The issue to be discussed in this article is whether the bank guarantee furnished by the assessee amounts to payment of duty or it is a security to the Revenue to safeguard the interests of the Revenue with reference to decided case laws.

In ‘Commissioner of Customs (Exports) V. M/s Jraj Exports P Limited - 2007 (7) TMI 73 - MADRAS HIGH COURT (order dated 21.07.2007 in CMA No. 1541 of 2007) the High Court held that the bank guarantee furnished cannot be considered as duty paid and it is only security to safeguard the interests of the Revenue.

In ‘Vamadev Exports V. Commissioner of Customs (Appeals), Chennai’ – 2016 (12) TMI 1717 - MADRAS HIGH COURT the assessee is an exporter.  The assessee claimed benefit in terms of the zero duty concessional schemes notified by the Government of India.  The Director General of Foreign Trade issued the license to the assessee and the assessee undertook a specified export obligation as a pre condition to avail the benefit under the scheme.  A bank guarantee for ₹ 7,57,105/- was furnished to the customs authorities for the period from 1.12.97 to 1.12. 2002.
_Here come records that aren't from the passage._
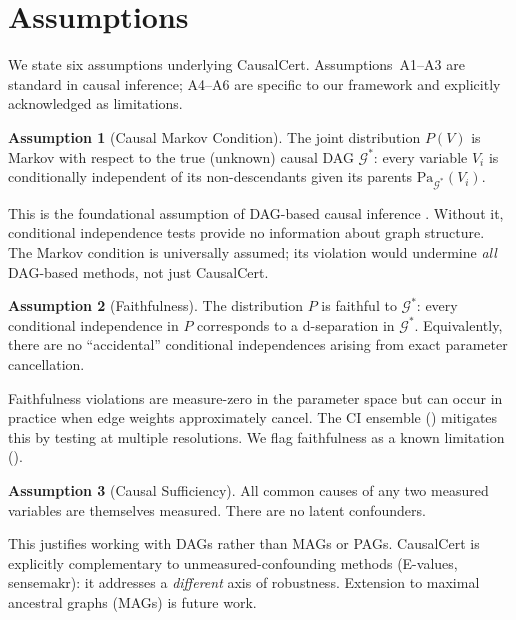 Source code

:\documentclass[11pt,a4paper]{article}
\theoremstyle{definition}
\newtheorem{assumption}{Assumption}
\theoremstyle{remark}
\newcommand{\DAG}{\mathcal{G}}
\newcommand{\Pa}{\mathrm{Pa}}
\begin{document}
\section{Assumptions}\label{sec:assumptions}

We state six assumptions underlying CausalCert. Assumptions~A1--A3 are standard in
causal inference; A4--A6 are specific to our framework and explicitly acknowledged as
limitations.

\begin{assumption}[Causal Markov Condition]\label{asm:markov}
The joint distribution $P(V)$ is Markov with respect to the true (unknown) causal DAG
$\DAG^*$: every variable $V_i$ is conditionally independent of its non-descendants
given its parents $\Pa_{\DAG^*}(V_i)$.
\end{assumption}

This is the foundational assumption of DAG-based causal inference
\cite{pearl2009,spirtes2000}. Without it, conditional independence tests provide no
information about graph structure. The Markov condition is universally assumed; its
violation would undermine \emph{all} DAG-based methods, not just CausalCert.

\begin{assumption}[Faithfulness]\label{asm:faithful}
The distribution $P$ is faithful to $\DAG^*$: every conditional independence in $P$
corresponds to a d-separation in $\DAG^*$. Equivalently, there are no ``accidental''
conditional independences arising from exact parameter cancellation.
\end{assumption}

Faithfulness violations are measure-zero in the parameter space \cite{meek1995} but can
occur in practice when edge weights approximately cancel. The CI ensemble
() mitigates this by testing at multiple resolutions. We flag
faithfulness as a known limitation ().

\begin{assumption}[Causal Sufficiency]\label{asm:sufficiency}
All common causes of any two measured variables are themselves measured. There are no
latent confounders.
\end{assumption}

This justifies working with DAGs rather than MAGs or PAGs. CausalCert is explicitly
complementary to unmeasured-confounding methods (E-values, sensemakr): it addresses a
\emph{different} axis of robustness. Extension to maximal ancestral graphs (MAGs) is
future work.
\end{document}
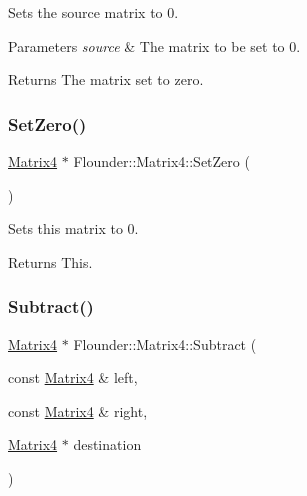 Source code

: Sets the source matrix to 0. 


\begin{DoxyParams}{Parameters}
{\em source} & The matrix to be set to 0. \\
\hline
\end{DoxyParams}
\begin{DoxyReturn}{Returns}
The matrix set to zero. 
\end{DoxyReturn}
\mbox{\label{class_flounder_1_1_matrix4_aad9bda4702a5c43914377e9156cbecdb}} 
\subsubsection{\texorpdfstring{Set\+Zero()}{SetZero()}\hspace{0.1cm}{\footnotesize\ttfamily [2/2]}}
{\footnotesize\ttfamily \hyperlink{class_flounder_1_1_matrix4}{Matrix4} $\ast$ Flounder\+::\+Matrix4\+::\+Set\+Zero (\begin{DoxyParamCaption}{ }\end{DoxyParamCaption})}



Sets this matrix to 0. 

\begin{DoxyReturn}{Returns}
This. 
\end{DoxyReturn}
\mbox{\label{class_flounder_1_1_matrix4_a2a6916d0c3baea67ac8f1cf88f4b2c4e}} 
\subsubsection{\texorpdfstring{Subtract()}{Subtract()}}
{\footnotesize\ttfamily \hyperlink{class_flounder_1_1_matrix4}{Matrix4} $\ast$ Flounder\+::\+Matrix4\+::\+Subtract (\begin{DoxyParamCaption}\item[{const \hyperlink{class_flounder_1_1_matrix4}{Matrix4} \&}]{left,  }\item[{const \hyperlink{class_flounder_1_1_matrix4}{Matrix4} \&}]{right,  }\item[{\hyperlink{class_flounder_1_1_matrix4}{Matrix4} $\ast$}]{destination }\end{DoxyParamCaption})\hspace{0.3cm}{\ttfamily [static]}}



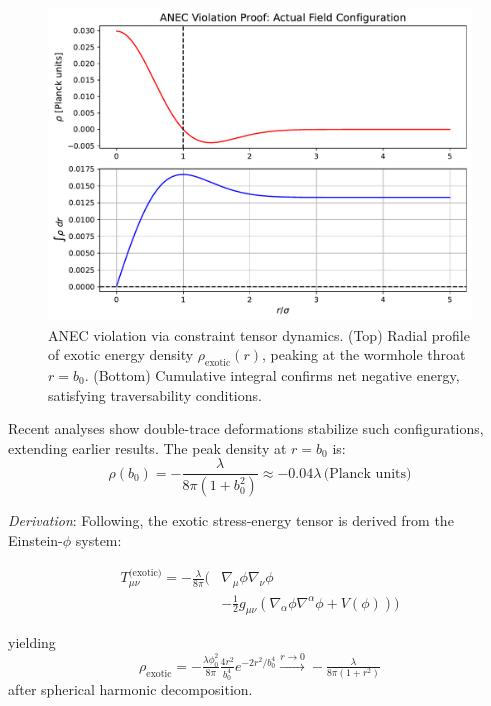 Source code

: \documentclass[twocolumn]{article}
\begin{document}
	\begin{figure}[htbp]
		\centering
		\includegraphics[width=0.8\linewidth]{figures/anec_proof.pdf}
		\caption{ANEC violation via constraint tensor dynamics. (Top) Radial profile of exotic energy density \(\rho_{\text{exotic}}(r)\), peaking at the wormhole throat \(r = b_0\). (Bottom) Cumulative integral confirms net negative energy, satisfying traversability conditions\cite{visser1995}.}
\label{fig:anec_proof}
	\end{figure}
	
	Recent analyses\cite{gao2017} show double-trace deformations\cite{Witten2001} stabilize such configurations, extending earlier results\cite{FordRoman1999}. The peak density at $r = b_0$ is:
	\begin{equation}
		\rho(b_0) = -\frac{\lambda}{8\pi(1+b_0^2)} \approx -0.04\lambda \, \text{(Planck units)}
	\end{equation}
	
	\emph{Derivation}: Following\cite{Hochberg1997}, the exotic stress-energy tensor is derived from the Einstein-$\phi$ system:  
	
	\begin{equation}
		\begin{split}
			T^{\text{(exotic)}}_{\mu\nu} = -\frac{\lambda}{8\pi} \biggl( & 	\nabla_\mu\phi\nabla_\nu\phi \\  
			& - \frac{1}{2}g_{\mu\nu}\left(\nabla_\alpha\phi\nabla^\alpha\phi + V(\phi)\right) 	\biggr)
		\end{split}
\label{eq:exotic_stress_energy}
	\end{equation}
	
	yielding 	
	\begin{equation}
		\rho_{\text{exotic}} = -\tfrac{\lambda\phi_0^2}{8\pi}\tfrac{4r^2}{b_0^4}e^{-2r^2/b_0^4} \xrightarrow{r\to 0} -\tfrac{\lambda}{8\pi(1+r^2)}
	\end{equation}
	after spherical harmonic decomposition.
	
\end{document}
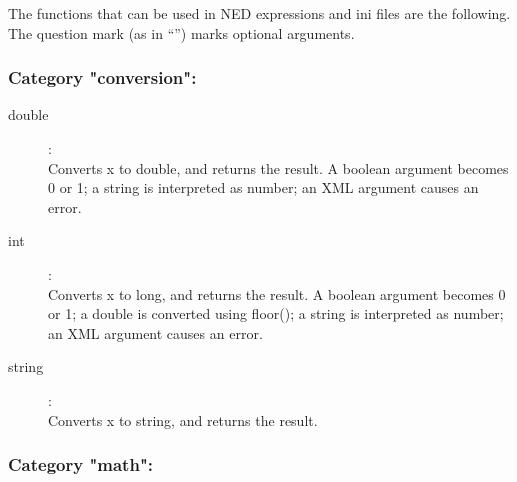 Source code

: \label{cha:ned-functions}

The functions that can be used in NED expressions and ini files are the
following. The question mark (as in ``'') marks optional arguments.

%
%

\subsubsection{Category "conversion":}

\begin{description}
\item[double]:  \\
    Converts x to double, and returns the result. A boolean argument becomes 0 or 1; a string is interpreted as number; an XML argument causes an error.
\item[int]:  \\
    Converts x to long, and returns the result. A boolean argument becomes 0 or 1; a double is converted using floor(); a string is interpreted as number; an XML argument causes an error.
\item[string]:  \\
    Converts x to string, and returns the result.

\end{description}

\subsubsection{Category "math":}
The Customs Authorities issued a letter dated 26.12.2000 to the bankers stating that the petitioner had failed to fulfill pro rata obligation.  The Authority recovered ₹ 4,07,245/- from the bank guarantee.  The assessee discharged its export obligation on 26.5.2003 and communicated the same to the Commissioner of Customs.  Therefore the petitioner requested the Authority vide his letter dated 28.5.2003 to discharge the bank guarantee.  After a lapse of four years, on 22.3.2007 the Authority informed the concerned bank to treat the bank guarantee as cancelled.  The assessee sought for the refund of ₹ 4,07,245/- realized by the Authority from the bank.

On 20.08.2007 the Commissioner of Customs rejected the request of the assessee that the application for refund was filed beyond the period of six months under section 27 of the Customs Act.  The assessee filed appeal before Commissioner (Appeals).   In the meanwhile the assessee intimated his address change to the Authority with due acknowledgment.  The Commissioner (Appeals) dismissed the appeal filed by the assessee on 4.11.2009 as ex parte.  However the said order has not been communicated to the assessee.   The said order was made available to the assessee on 21.05.2014 on his file of application under RTI to know the status of the appeal.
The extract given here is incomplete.